Dataset excerpts
────────────────────
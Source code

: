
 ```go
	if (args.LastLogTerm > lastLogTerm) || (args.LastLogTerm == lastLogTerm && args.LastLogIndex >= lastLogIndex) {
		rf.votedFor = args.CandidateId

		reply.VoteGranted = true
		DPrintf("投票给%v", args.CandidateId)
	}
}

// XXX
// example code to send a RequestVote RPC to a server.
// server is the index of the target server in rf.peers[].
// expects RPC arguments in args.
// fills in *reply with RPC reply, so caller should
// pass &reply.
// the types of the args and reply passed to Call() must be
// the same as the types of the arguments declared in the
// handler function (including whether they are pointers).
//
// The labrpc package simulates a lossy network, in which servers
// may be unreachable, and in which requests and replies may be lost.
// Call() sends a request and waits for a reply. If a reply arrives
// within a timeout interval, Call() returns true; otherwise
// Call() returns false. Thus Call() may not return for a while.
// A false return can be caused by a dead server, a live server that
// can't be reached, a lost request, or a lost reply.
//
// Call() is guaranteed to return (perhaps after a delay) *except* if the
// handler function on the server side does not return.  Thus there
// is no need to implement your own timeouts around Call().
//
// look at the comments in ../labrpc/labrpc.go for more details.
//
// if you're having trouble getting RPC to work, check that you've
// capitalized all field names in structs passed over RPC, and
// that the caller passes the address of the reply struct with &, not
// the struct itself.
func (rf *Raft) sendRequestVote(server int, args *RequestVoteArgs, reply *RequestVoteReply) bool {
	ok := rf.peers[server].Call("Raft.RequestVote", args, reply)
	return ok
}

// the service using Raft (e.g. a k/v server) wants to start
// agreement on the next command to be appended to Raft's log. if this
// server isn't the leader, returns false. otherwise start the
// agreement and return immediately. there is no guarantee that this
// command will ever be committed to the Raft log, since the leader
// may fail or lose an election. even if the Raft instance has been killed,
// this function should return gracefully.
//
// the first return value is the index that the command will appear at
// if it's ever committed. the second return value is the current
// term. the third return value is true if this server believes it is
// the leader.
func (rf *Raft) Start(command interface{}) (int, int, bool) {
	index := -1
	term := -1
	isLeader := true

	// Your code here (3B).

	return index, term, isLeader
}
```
────────────────────
PROBLEM: Set down all the data exactly as given.

YOUR RESPONSE:
Source code

:
 ```go
	if (args.LastLogTerm > lastLogTerm) || (args.LastLogTerm == lastLogTerm && args.LastLogIndex >= lastLogIndex) {
		rf.votedFor = args.CandidateId

		reply.VoteGranted = true
		DPrintf("投票给%v", args.CandidateId)
	}
}

// XXX
// example code to send a RequestVote RPC to a server.
// server is the index of the target server in rf.peers[].
// expects RPC arguments in args.
// fills in *reply with RPC reply, so caller should
// pass &reply.
// the types of the args and reply passed to Call() must be
// the same as the types of the arguments declared in the
// handler function (including whether they are pointers).
//
// The labrpc package simulates a lossy network, in which servers
// may be unreachable, and in which requests and replies may be lost.
// Call() sends a request and waits for a reply. If a reply arrives
// within a timeout interval, Call() returns true; otherwise
// Call() returns false. Thus Call() may not return for a while.
// A false return can be caused by a dead server, a live server that
// can't be reached, a lost request, or a lost reply.
//
// Call() is guaranteed to return (perhaps after a delay) *except* if the
// handler function on the server side does not return.  Thus there
// is no need to implement your own timeouts around Call().
//
// look at the comments in ../labrpc/labrpc.go for more details.
//
// if you're having trouble getting RPC to work, check that you've
// capitalized all field names in structs passed over RPC, and
// that the caller passes the address of the reply struct with &, not
// the struct itself.
func (rf *Raft) sendRequestVote(server int, args *RequestVoteArgs, reply *RequestVoteReply) bool {
	ok := rf.peers[server].Call("Raft.RequestVote", args, reply)
	return ok
}

// the service using Raft (e.g. a k/v server) wants to start
// agreement on the next command to be appended to Raft's log. if this
// server isn't the leader, returns false. otherwise start the
// agreement and return immediately. there is no guarantee that this
// command will ever be committed to the Raft log, since the leader
// may fail or lose an election. even if the Raft instance has been killed,
// this function should return gracefully.
//
// the first return value is the index that the command will appear at
// if it's ever committed. the second return value is the current
// term. the third return value is true if this server believes it is
// the leader.
func (rf *Raft) Start(command interface{}) (int, int, bool) {
	index := -1
	term := -1
	isLeader := true

	// Your code here (3B).

	return index, term, isLeader
}
```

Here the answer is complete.